Bourgeois was a French-American artist, well-known for her large-scale sculptures and works that take inspiration from her lifelong struggle with trauma and anxiety from her childhood. The exhibition showcases 119 prints, textiles and a series of eight holograms that build on the “raw emotional terrain” of Bourgeois’ artistic practice.
On Thursday, USC students and staff held their class inside of her exhibit, titled “What is the Shape of This Problem?” This free yoga class was taught by instructor Siwen Xi, who is pursuing her doctoral degree in music teaching and learning at USC’s Thornton School of Music.
Xi had to adapt her typical yoga practices to better fit the new environment of the art exhibit.
“I used the words on the wall as inspiration and encouragement. It’s important for me to blend with the environment,” she said. The art, some of which included a written series of affirmations like “yes” and “rejuvenate,” also gave her inspiration about the energy of the space and how much energy she should push throughout the session, she said.
“I think it was amazing to do yoga in such a cool space, especially with the exhibit going on,” junior art history major Skylar Hansen-Raj said. “It’s a beautiful exhibit and [students] should definitely come check it out.”
Tanya Aggarwal, a sophomore business major, said she’s practiced yoga for most of her life but that this alternative environment added to the experience.
“Being in a museum made this experience really surreal because when we had to hold different poses, we could read the text,” Aggarwal said. “I’ve been going to the gym a lot and that’s very intense. This place is just very relaxing and so easy on the eyes.”
Xi is a certified yoga teacher with Yoga Alliance in Dharma yoga, yin yoga, pregnancy yoga and children’s yoga. She began her journey of yoga and meditation in 2010 when she was in high school, suffering from anxiety due to auditions and exams, she said.
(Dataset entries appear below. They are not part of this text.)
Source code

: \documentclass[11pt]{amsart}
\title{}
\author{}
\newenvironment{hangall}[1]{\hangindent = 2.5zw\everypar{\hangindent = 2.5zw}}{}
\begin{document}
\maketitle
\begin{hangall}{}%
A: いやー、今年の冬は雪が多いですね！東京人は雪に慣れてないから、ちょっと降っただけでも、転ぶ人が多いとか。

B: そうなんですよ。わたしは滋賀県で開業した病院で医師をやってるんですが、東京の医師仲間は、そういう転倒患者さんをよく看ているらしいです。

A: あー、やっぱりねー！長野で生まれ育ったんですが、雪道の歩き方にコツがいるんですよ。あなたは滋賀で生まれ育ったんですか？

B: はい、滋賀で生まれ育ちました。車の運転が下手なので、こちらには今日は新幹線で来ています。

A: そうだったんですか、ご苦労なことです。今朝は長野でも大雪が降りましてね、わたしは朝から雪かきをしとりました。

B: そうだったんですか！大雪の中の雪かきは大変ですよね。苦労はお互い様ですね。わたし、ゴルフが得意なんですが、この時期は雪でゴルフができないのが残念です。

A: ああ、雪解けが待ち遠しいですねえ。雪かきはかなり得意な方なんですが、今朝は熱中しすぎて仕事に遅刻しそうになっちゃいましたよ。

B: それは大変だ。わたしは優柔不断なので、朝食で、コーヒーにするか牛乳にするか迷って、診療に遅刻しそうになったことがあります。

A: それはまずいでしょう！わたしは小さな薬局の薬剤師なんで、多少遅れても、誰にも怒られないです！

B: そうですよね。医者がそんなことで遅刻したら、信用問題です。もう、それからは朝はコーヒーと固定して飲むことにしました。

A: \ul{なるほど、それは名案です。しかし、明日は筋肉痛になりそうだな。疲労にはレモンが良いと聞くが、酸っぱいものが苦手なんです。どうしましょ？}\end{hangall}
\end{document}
Hansen-Raj said she also experiences anxiety and benefits from practicing yoga consistently.
“I feel like it helps reduce my stress and anxiety a lot,” she said. “Being a USC student is so crazy and there’s so much to do all the time, so [I] definitely feel a lot more at peace and grounded after a yoga session.”
Xi explained that her favorite moment at the end of the yoga session was when the students felt rewarded and relieved in the final resting pose after challenging themselves to the half-frog pose, in which yogis pull their foot up to the back of their knee.
“The energy from a very strenuous and tiring task to go back to how they sleep at night….was a good response to what I taught that day,” Xi said.
The Fisher Museum regularly hosts yoga classes in its exhibits, and USC students have another chance to practice in the Bourgeois exhibit with Xi on Oct. 27.